Da ultimo, si segnala l'intervento di
Cass. 14/05/2012 nr. 11500, che ha confermato quest'ultimo orientamento.
Chi ha ragione?
Il nodo interpretativo, a mio
modestissimo avviso, si scioglie solo partendo cognizione che ogni
ricostruzione de quapresuppone, da un lato, la presa d'atto di un
(attuale o potenziale) "conflitto di norme" (art. 02. 08-bis DPR
322/98 e art. 38 DPR 602/1973, quest'ultimo riguardante la disciplina generale
del rimborso), dall'altro una distinta modalità di soluzione. Chi ritiene che
il periodo disponibile per la correzione della Dichiarazione in
utilibus sia esclusivamente infra-annuale (la posizione
dell'Amministrazione Finanziaria) presuppone che la disposizione ex DPR 322/98
(attinente allo stesso campo materiale del DPR 602/73, gli "errori in
dichiarazione") sia speciale a tutti gli effetti, quindi tale da assorbire
ogni profilo regolatore del rimborso, prevalendo sulla disciplina generale ex.

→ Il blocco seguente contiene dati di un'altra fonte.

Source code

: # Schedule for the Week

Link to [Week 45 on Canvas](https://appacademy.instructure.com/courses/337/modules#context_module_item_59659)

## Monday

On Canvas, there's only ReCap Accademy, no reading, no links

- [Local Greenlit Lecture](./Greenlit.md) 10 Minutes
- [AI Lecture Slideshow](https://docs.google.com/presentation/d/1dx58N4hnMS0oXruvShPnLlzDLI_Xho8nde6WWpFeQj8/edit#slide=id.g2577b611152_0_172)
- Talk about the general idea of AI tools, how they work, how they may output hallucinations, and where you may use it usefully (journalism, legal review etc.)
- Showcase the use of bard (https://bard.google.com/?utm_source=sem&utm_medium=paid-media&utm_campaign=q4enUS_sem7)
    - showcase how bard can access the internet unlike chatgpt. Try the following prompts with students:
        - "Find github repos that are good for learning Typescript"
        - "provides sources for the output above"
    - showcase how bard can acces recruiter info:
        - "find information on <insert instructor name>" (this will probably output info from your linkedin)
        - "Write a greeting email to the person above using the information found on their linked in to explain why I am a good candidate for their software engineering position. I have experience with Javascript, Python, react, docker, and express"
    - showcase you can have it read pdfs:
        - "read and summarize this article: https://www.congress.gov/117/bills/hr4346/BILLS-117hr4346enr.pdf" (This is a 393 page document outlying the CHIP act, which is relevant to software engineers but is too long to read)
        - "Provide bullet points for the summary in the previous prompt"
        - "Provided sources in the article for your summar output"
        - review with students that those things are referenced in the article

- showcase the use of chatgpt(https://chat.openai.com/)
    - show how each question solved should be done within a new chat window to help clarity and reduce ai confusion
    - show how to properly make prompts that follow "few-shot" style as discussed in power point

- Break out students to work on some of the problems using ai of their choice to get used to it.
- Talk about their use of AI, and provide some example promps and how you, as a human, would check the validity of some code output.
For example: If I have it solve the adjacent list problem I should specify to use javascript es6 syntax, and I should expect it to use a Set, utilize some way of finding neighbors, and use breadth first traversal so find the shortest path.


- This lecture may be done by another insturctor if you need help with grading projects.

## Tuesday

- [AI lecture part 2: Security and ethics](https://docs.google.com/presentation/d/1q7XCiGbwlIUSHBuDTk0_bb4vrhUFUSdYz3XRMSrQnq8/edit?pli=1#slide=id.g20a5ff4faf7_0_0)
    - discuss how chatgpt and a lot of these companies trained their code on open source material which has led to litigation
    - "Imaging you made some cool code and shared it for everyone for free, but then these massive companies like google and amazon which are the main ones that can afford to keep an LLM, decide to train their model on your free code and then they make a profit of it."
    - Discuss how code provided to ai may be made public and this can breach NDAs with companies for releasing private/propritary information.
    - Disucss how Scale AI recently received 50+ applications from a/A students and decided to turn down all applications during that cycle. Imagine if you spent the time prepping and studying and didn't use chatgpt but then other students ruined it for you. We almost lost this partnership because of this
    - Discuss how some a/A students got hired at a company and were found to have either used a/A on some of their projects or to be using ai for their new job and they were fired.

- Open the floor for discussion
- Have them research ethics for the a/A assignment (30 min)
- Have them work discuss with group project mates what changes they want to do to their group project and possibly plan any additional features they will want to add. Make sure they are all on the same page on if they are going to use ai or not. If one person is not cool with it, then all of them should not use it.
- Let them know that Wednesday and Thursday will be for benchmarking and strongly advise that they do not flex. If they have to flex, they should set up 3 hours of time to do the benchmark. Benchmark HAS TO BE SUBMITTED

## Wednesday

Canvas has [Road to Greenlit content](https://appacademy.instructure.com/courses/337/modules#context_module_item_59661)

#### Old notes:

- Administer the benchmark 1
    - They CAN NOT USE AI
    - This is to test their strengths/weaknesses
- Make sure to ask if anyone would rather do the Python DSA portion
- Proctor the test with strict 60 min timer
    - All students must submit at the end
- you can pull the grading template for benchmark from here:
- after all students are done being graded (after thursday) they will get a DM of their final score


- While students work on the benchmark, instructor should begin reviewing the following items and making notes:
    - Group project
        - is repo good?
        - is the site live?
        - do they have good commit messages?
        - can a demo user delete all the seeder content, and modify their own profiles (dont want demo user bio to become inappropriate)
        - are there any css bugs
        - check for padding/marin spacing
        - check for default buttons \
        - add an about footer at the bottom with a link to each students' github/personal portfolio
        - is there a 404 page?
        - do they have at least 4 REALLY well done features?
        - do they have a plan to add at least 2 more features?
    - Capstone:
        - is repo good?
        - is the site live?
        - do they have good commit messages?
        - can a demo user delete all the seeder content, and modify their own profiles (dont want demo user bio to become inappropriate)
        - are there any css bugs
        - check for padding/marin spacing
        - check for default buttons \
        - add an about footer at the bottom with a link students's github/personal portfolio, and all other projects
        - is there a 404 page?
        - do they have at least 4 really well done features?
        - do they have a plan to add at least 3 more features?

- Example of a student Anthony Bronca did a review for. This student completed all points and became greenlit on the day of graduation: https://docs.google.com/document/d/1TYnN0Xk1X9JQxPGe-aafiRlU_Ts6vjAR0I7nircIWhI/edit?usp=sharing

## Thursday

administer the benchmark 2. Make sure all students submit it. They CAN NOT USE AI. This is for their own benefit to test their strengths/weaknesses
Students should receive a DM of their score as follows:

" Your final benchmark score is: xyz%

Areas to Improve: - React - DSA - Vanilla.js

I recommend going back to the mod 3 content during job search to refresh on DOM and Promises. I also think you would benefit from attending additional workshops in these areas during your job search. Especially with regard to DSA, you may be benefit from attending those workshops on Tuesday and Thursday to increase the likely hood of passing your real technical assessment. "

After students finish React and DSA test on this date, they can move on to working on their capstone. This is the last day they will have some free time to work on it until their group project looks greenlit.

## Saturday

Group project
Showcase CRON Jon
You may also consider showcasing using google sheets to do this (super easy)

art. 38 DPR 602/73. Viceversa, la Cassazione tende a disconoscere tale
"esclusivismo" di disciplina del DPR 322/98, ritenendo che la
procedura ivi descritta, finalizzata solo a consentire il recupero
dell'eccedenza tramite compensazione, non possa ritenersi l'unica modalità di
rilevazione dell'eccedenza di imposta.
In quest'ultima ricostruzione, il
"conflitto di norme" viene superato, presupponendo una
specializzazione nelle disposizioni interessate al rimborso fiscale: il DPR
322/98 sarebbe, in questa direzione, finalizzato a gestire il recupero degli
"errori" tramite compensazione, il DPR 602/1973 invece sarebbe volto
a consentire il recupero degli "errori" tramite procedura di rimborso
classica.
Dal punto di vista eminentemente logico
ed esegetico, è, nonostante tutto, questa ricostruzione a lasciarsi
maggiormente apprezzare.
Nonostante entrambe le disposizioni
partano da uno stesso dato di partenza (l'errore in dichiarazione dei redditi)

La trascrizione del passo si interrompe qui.